As árvores estavam de costas viradas para aqui.
Talos mortos mediam a profundidade da neve.
Pegadas envelheciam na neve áspera.
Sob um toldo a linguagem definhava.

Um dia apareceu uma coisa à janela.
O trabalho parou e eu ergui os olhos.
As cores ardiam. Tudo se transformara.
O solo e eu demos um salto em direcção um ao outro.
834

VIAGEM NOCTURNA

Fervilha sob os nossos pés. Os comboios partem.
O hotel “ Astoria “estremece.
Um copo de água ao lado da cama
brilha nos Túneis.

Ele sonhou que estava preso em Salvbard.
O planeta girou com rancor.
Olhos brilhantes caminhavam sobre o gelo.
A beleza da ferida estava ali.
370

PÁSSAROS MATINAIS

Desperto o automóvel
que tem o pára-brisas coberto de pólen.
Coloco os óculos de sol.
O canto dos pássaros escurece.

Enquanto isso outro homem compra um diário
na estação de comboio
junto a um grande vagão de carga
completamente vermelho de ferrugem
que cintila ao sol.

Não há vazios por aqui.

Cruza o calor da primavera um corredor frio
por onde alguém entra depressa
e conta como foi caluniado
até na Direcção.

Por uma parte de trás da paisagem
chega a gralha
negra e branca. Pássaro agoirento.
E o melro que se move em todas as direcções
até que tudo seja um desenho a carvão,
salvo a roupa branca na corda de estender:
um coro da Palestina:

Não há vazios por aqui.

É fantástico sentir como cresce o meu poema
enquanto me vou encolhendo
Cresce, ocupa o meu lugar.

Desloca-me.
Expulsa-me do ninho.
O poema está pronto.
673

Allegro

Toco Haydn depois de um dia negro
e sinto um calor simples nas mãos.
O teclado está ansioso. Os martelos soam temperados.
O som é verde, vivíssimo, tranquilo.

O som diz que a liberdade existe,
que alguém não paga o imposto de César.

Meto as mãos nos meus bolsos de Haydn
e finjo deitar um olhar frio ao mundo.

Faço içar a bandeira de Haydn – ela indica:
“Não nos renderemos. Mas queremos paz.”

A música é uma casa de vidro na encosta
onde voam pedras, se quebram pedras.

E as pedras quebram-se pelos vidros adentro
mas a casa continua de pé, inteira.
717

Um artista no Norte

Eu Edward Grieg passeei-me como um homem livre entre os homens.
De trato fácil li jornais viajei por aqui e por ali.
Regi a orquestra.
O auditório com as luzes cintilando de triunfo como um navio
de comboios
quando se põe em marcha.

Levei-me para aqui para me fechar no silêncio.
É pequeno o meu estúdio.
O piano aninhado como a andorinha no beiral.

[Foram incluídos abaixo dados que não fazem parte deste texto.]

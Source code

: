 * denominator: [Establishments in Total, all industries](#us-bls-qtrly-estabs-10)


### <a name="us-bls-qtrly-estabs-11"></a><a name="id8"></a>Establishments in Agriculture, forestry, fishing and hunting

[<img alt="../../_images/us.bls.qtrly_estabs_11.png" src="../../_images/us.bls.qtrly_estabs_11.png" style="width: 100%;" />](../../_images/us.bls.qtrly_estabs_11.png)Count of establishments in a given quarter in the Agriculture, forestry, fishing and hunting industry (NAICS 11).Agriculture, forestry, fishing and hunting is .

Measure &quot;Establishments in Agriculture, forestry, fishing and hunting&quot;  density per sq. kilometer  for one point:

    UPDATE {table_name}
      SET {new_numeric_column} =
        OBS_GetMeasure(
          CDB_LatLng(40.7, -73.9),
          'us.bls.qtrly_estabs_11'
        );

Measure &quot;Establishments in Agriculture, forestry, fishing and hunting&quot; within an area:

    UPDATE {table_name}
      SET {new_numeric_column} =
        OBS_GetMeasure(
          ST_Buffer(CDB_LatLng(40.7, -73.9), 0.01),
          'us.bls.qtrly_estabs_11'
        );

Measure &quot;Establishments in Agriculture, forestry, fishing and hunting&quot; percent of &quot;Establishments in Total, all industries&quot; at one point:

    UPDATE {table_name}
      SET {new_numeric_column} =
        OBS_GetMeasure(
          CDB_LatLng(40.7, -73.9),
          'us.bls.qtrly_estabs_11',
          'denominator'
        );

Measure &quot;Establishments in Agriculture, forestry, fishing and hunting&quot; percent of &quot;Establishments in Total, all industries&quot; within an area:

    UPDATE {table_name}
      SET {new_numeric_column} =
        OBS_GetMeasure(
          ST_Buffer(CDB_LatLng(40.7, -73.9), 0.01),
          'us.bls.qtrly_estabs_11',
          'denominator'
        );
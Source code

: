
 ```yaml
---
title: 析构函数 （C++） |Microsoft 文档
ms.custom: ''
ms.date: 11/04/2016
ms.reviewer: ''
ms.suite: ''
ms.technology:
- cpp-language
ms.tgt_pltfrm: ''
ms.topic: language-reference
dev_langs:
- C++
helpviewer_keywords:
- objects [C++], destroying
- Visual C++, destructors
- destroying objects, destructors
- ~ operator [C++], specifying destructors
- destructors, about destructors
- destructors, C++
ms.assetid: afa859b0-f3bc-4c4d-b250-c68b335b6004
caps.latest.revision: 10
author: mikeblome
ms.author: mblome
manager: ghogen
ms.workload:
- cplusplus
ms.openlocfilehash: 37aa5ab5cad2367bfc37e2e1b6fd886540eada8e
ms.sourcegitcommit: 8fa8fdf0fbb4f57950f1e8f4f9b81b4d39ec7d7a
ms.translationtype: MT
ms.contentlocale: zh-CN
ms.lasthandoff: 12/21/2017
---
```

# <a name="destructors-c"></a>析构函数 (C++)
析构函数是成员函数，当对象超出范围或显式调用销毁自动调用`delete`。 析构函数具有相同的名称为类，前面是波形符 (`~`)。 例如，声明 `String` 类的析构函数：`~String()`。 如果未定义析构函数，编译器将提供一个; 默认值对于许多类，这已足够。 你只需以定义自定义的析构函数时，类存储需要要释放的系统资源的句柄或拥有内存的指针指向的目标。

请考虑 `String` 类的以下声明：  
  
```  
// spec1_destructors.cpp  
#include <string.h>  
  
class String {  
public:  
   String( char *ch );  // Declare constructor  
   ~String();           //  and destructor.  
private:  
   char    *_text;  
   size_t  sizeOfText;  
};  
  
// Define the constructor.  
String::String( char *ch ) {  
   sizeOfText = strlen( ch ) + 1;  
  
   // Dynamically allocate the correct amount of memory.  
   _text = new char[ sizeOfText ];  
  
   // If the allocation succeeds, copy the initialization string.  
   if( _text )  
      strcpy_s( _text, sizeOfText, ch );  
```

O mais das vezes as belas e íngremes encostas nada dizem.
Não há saída possível
mas às vezes uma pequena fresta abre-se
e uma luz incide directamente do assombro.

Reduzir!

E as pancadas dos martelos na montanha vêm
vêm
vêm
vêm numa noite de primavera ao nosso quarto
disfarçadas de batimentos do coração.

Um ano antes de morrer lançarei quatro hinos para chegarem até Deus.
Mas é aqui que tudo começa.
Uma canção do que está próximo.

Do que está próximo.

O nosso campo de batalha
onde nós os Ossos dos Mortos
lutamos para nos tornarmos vivos.
664

Solidão

I
Aqui, estive a ponto de morrer numa noite de Fevereiro.
O carro patinou no gelo, derrapou de lado e seguiu
na faixa contrária. Os carros aproximando-se –
os seus faróis – cada vez mais perto.

O meu nome, as minhas filhas, o meu emprego
desprenderam-se e ficaram para trás em silêncio
cada vez mais para trás. Eu estava anónimo,
como uma criança num pátio de colégio cercada de inimigos.

Era poderosa a luz do tráfego aproximando-se.
Iluminava-me à medida que girava e girava
o volante num medo transparente agitado como clara de ovo.
Os segundos dilatavam-se – ocupando mais espaço –
engrandeciam como edifícios de hospital. 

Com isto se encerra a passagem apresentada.